RAW DATA.
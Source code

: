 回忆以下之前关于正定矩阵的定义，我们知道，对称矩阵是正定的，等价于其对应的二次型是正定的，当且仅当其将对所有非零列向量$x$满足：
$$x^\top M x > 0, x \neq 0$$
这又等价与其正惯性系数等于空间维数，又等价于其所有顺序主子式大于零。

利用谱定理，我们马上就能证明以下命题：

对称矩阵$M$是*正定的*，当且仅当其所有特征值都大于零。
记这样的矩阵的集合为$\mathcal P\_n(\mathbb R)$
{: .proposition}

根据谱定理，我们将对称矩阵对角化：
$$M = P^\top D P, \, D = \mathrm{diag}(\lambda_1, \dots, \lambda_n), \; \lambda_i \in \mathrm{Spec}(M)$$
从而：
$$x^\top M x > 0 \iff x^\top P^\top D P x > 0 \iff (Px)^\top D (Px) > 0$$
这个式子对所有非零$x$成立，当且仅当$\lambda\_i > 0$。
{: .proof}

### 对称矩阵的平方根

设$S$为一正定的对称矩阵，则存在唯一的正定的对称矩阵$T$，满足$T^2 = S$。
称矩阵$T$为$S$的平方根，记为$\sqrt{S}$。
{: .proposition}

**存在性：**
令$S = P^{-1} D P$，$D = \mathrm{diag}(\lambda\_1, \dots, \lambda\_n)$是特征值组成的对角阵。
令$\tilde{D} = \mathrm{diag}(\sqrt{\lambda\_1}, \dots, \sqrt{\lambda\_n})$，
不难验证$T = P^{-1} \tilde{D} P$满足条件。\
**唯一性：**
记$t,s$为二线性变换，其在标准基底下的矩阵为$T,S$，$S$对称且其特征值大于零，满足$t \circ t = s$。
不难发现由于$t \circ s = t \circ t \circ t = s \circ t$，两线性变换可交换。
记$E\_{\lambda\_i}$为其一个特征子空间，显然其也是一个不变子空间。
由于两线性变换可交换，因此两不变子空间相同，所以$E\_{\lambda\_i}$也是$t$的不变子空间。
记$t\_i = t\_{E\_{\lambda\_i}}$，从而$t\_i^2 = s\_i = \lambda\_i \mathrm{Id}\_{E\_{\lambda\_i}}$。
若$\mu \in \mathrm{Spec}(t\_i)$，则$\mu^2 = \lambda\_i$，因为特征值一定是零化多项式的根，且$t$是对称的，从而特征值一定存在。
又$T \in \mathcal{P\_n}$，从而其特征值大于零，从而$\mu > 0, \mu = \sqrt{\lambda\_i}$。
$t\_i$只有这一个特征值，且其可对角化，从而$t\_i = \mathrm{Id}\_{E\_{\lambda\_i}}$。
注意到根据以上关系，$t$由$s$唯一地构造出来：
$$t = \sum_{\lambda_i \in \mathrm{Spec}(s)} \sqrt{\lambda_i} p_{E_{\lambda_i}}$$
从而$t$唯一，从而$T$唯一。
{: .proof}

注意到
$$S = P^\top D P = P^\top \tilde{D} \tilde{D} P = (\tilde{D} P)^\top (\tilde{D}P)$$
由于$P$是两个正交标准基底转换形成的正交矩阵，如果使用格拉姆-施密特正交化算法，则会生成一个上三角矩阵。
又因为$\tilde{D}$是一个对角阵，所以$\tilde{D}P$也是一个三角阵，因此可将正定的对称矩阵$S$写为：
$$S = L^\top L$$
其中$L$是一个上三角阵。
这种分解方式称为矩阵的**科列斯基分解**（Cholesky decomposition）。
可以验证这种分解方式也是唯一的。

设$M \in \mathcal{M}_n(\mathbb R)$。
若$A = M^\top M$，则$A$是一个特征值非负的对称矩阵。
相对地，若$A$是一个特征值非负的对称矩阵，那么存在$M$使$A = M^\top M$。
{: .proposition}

---

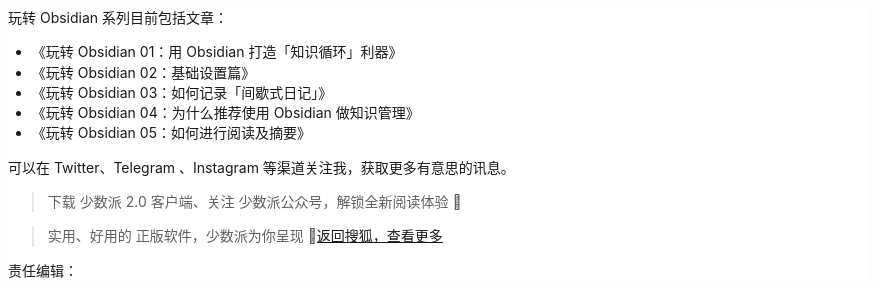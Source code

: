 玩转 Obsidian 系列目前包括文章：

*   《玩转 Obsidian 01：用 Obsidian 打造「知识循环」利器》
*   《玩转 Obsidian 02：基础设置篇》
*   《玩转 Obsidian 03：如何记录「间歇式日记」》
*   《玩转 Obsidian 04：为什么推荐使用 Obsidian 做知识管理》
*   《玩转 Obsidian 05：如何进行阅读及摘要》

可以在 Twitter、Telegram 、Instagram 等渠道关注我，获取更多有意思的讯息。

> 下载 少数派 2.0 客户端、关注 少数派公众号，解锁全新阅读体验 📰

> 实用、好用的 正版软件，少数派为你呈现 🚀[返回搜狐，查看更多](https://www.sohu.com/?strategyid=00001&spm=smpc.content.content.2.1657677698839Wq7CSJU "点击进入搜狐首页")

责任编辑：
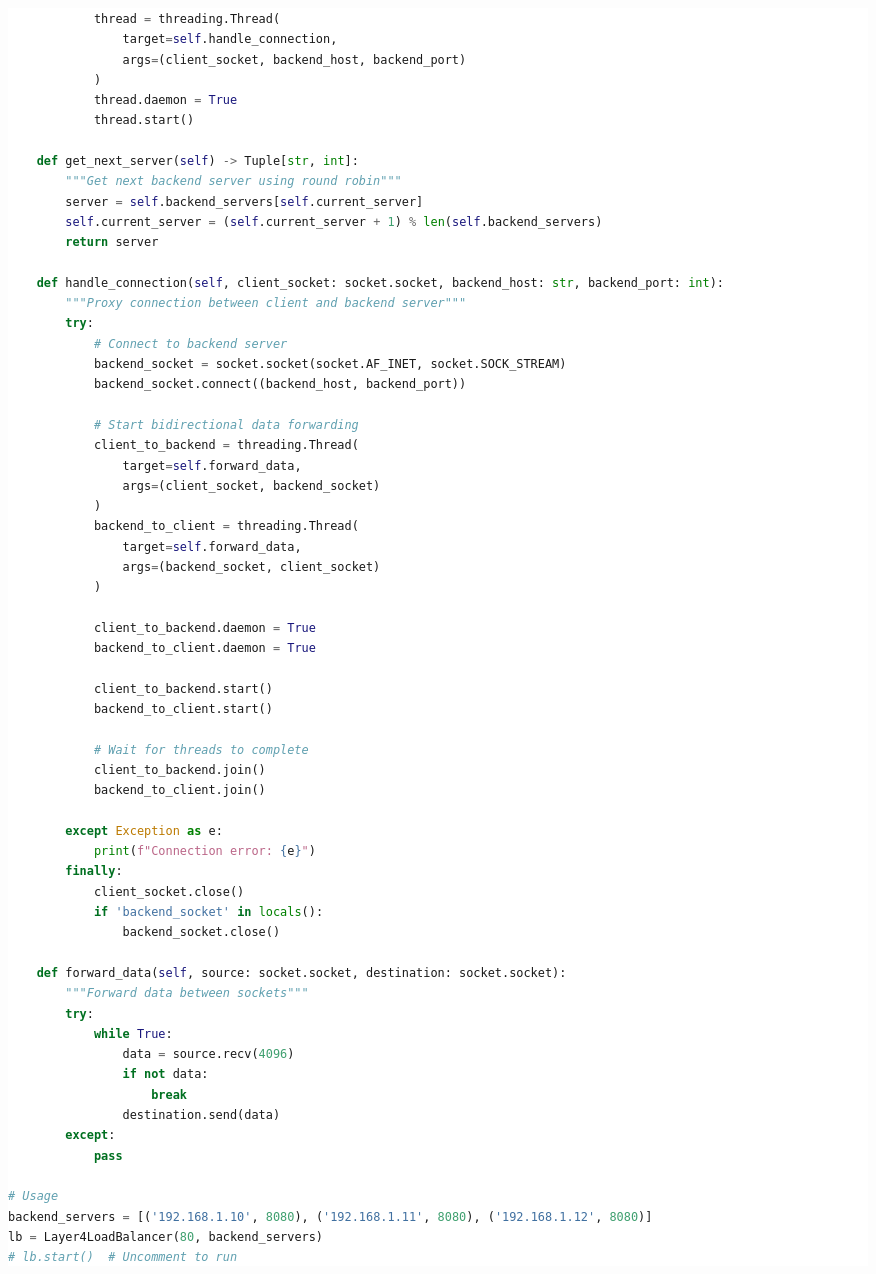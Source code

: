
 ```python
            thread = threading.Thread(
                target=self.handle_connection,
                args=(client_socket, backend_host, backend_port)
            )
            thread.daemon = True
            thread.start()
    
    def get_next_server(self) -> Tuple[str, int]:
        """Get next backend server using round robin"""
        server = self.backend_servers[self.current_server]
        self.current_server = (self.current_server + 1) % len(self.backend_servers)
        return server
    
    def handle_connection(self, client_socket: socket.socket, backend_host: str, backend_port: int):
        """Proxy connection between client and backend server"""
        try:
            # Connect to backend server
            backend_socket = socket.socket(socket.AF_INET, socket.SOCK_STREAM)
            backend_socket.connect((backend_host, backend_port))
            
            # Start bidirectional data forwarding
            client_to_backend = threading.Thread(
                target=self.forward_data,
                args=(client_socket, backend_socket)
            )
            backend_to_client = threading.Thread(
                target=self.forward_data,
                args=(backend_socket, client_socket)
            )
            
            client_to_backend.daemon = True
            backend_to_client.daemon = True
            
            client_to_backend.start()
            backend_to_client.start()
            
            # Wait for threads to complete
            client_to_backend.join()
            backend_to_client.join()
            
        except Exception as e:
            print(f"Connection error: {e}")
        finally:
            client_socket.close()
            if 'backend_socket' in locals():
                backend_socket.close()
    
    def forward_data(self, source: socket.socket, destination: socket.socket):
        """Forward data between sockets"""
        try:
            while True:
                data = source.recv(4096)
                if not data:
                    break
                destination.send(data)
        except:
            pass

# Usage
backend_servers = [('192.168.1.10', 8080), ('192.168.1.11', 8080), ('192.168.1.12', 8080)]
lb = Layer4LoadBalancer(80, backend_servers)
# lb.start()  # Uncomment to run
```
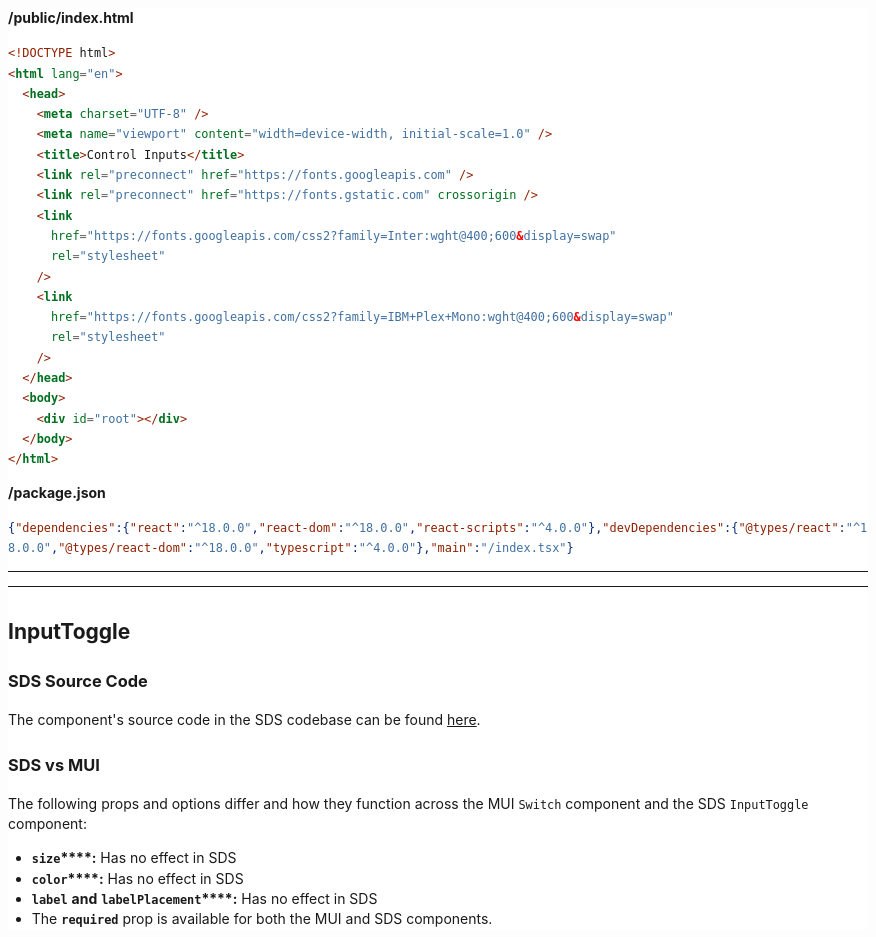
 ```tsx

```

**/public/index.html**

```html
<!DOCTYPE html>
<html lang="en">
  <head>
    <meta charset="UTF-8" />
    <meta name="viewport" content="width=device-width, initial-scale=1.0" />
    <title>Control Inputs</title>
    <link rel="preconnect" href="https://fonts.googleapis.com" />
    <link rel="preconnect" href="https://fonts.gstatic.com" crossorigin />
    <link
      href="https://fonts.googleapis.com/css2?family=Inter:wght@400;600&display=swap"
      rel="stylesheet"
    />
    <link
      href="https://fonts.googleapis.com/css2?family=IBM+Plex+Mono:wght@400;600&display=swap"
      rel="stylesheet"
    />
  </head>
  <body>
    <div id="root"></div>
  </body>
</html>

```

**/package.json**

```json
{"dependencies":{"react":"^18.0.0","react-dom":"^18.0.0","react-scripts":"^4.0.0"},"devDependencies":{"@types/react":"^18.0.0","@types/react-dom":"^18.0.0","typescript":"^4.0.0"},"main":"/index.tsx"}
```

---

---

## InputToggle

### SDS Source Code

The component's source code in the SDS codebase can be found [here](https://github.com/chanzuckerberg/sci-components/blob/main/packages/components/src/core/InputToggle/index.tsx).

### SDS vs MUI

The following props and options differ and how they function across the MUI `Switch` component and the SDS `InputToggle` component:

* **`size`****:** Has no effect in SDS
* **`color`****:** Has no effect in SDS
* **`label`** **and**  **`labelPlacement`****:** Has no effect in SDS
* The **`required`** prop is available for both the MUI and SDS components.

AIM OF THE EXERCISE.
From the listing above, copy every line that includes the word "Spec".

RESPONSE TO THIS EXERCISE.
$$M = P^\top D P, \, D = \mathrm{diag}(\lambda_1, \dots, \lambda_n), \; \lambda_i \in \mathrm{Spec}(M)$$
若$\mu \in \mathrm{Spec}(t\_i)$，则$\mu^2 = \lambda\_i$，因为特征值一定是零化多项式的根，且$t$是对称的，从而特征值一定存在。
$$t = \sum_{\lambda_i \in \mathrm{Spec}(s)} \sqrt{\lambda_i} p_{E_{\lambda_i}}$$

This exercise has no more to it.